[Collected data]
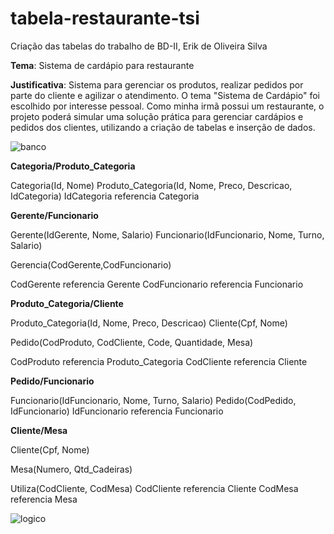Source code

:# tabela-restaurante-tsi
Criação das tabelas do trabalho de BD-II, Erik de Oliveira Silva

**Tema**: Sistema de cardápio para restaurante

**Justificativa**: Sistema para gerenciar os produtos, realizar pedidos por parte do cliente e agilizar o atendimento. O tema "Sistema de Cardápio" foi escolhido por interesse pessoal. Como minha irmã possui um restaurante, o projeto poderá simular uma solução prática para gerenciar cardápios e pedidos dos clientes, utilizando a criação de tabelas e inserção de dados.

![banco](https://github.com/user-attachments/assets/187da2ae-e022-405a-ac15-ea8cbd9e36f5)

**Categoria/Produto_Categoria**

Categoria(Id, Nome)
Produto_Categoria(Id, Nome, Preco, Descricao, IdCategoria)
IdCategoria referencia Categoria

**Gerente/Funcionario**

Gerente(IdGerente, Nome, Salario)
Funcionario(IdFuncionario, Nome, Turno, Salario)

Gerencia(CodGerente,CodFuncionario)

CodGerente referencia Gerente
CodFuncionario referencia Funcionario

**Produto_Categoria/Cliente**

Produto_Categoria(Id, Nome, Preco, Descricao)
Cliente(Cpf, Nome)

Pedido(CodProduto, CodCliente, Code, Quantidade, Mesa)

CodProduto referencia Produto_Categoria
CodCliente referencia Cliente



**Pedido/Funcionario**

Funcionario(IdFuncionario, Nome, Turno, Salario)
Pedido(CodPedido, IdFuncionario)
IdFuncionario referencia Funcionario

**Cliente/Mesa**

Cliente(Cpf, Nome)

Mesa(Numero, Qtd_Cadeiras)

Utiliza(CodCliente, CodMesa)
CodCliente referencia Cliente
CodMesa referencia Mesa

![logico](https://github.com/user-attachments/assets/6912db0e-936f-4c04-ae57-9d09cbfa3467)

Your assignment: Exclude all images and retype the data precisely.

Response area:
Source code

:# tabela-restaurante-tsi
Criação das tabelas do trabalho de BD-II, Erik de Oliveira Silva

**Tema**: Sistema de cardápio para restaurante

**Justificativa**: Sistema para gerenciar os produtos, realizar pedidos por parte do cliente e agilizar o atendimento. O tema "Sistema de Cardápio" foi escolhido por interesse pessoal. Como minha irmã possui um restaurante, o projeto poderá simular uma solução prática para gerenciar cardápios e pedidos dos clientes, utilizando a criação de tabelas e inserção de dados.

![banco](https://github.com/user-attachments/assets/187da2ae-e022-405a-ac15-ea8cbd9e36f5)

**Categoria/Produto_Categoria**

Categoria(Id, Nome)
Produto_Categoria(Id, Nome, Preco, Descricao, IdCategoria)
IdCategoria referencia Categoria

**Gerente/Funcionario**

Gerente(IdGerente, Nome, Salario)
Funcionario(IdFuncionario, Nome, Turno, Salario)

Gerencia(CodGerente,CodFuncionario)

CodGerente referencia Gerente
CodFuncionario referencia Funcionario

**Produto_Categoria/Cliente**

Produto_Categoria(Id, Nome, Preco, Descricao)
Cliente(Cpf, Nome)

Pedido(CodProduto, CodCliente, Code, Quantidade, Mesa)

CodProduto referencia Produto_Categoria
CodCliente referencia Cliente



**Pedido/Funcionario**

Funcionario(IdFuncionario, Nome, Turno, Salario)
Pedido(CodPedido, IdFuncionario)
IdFuncionario referencia Funcionario

**Cliente/Mesa**

Cliente(Cpf, Nome)

Mesa(Numero, Qtd_Cadeiras)

Utiliza(CodCliente, CodMesa)
CodCliente referencia Cliente
CodMesa referencia Mesa

![logico](https://github.com/user-attachments/assets/6912db0e-936f-4c04-ae57-9d09cbfa3467)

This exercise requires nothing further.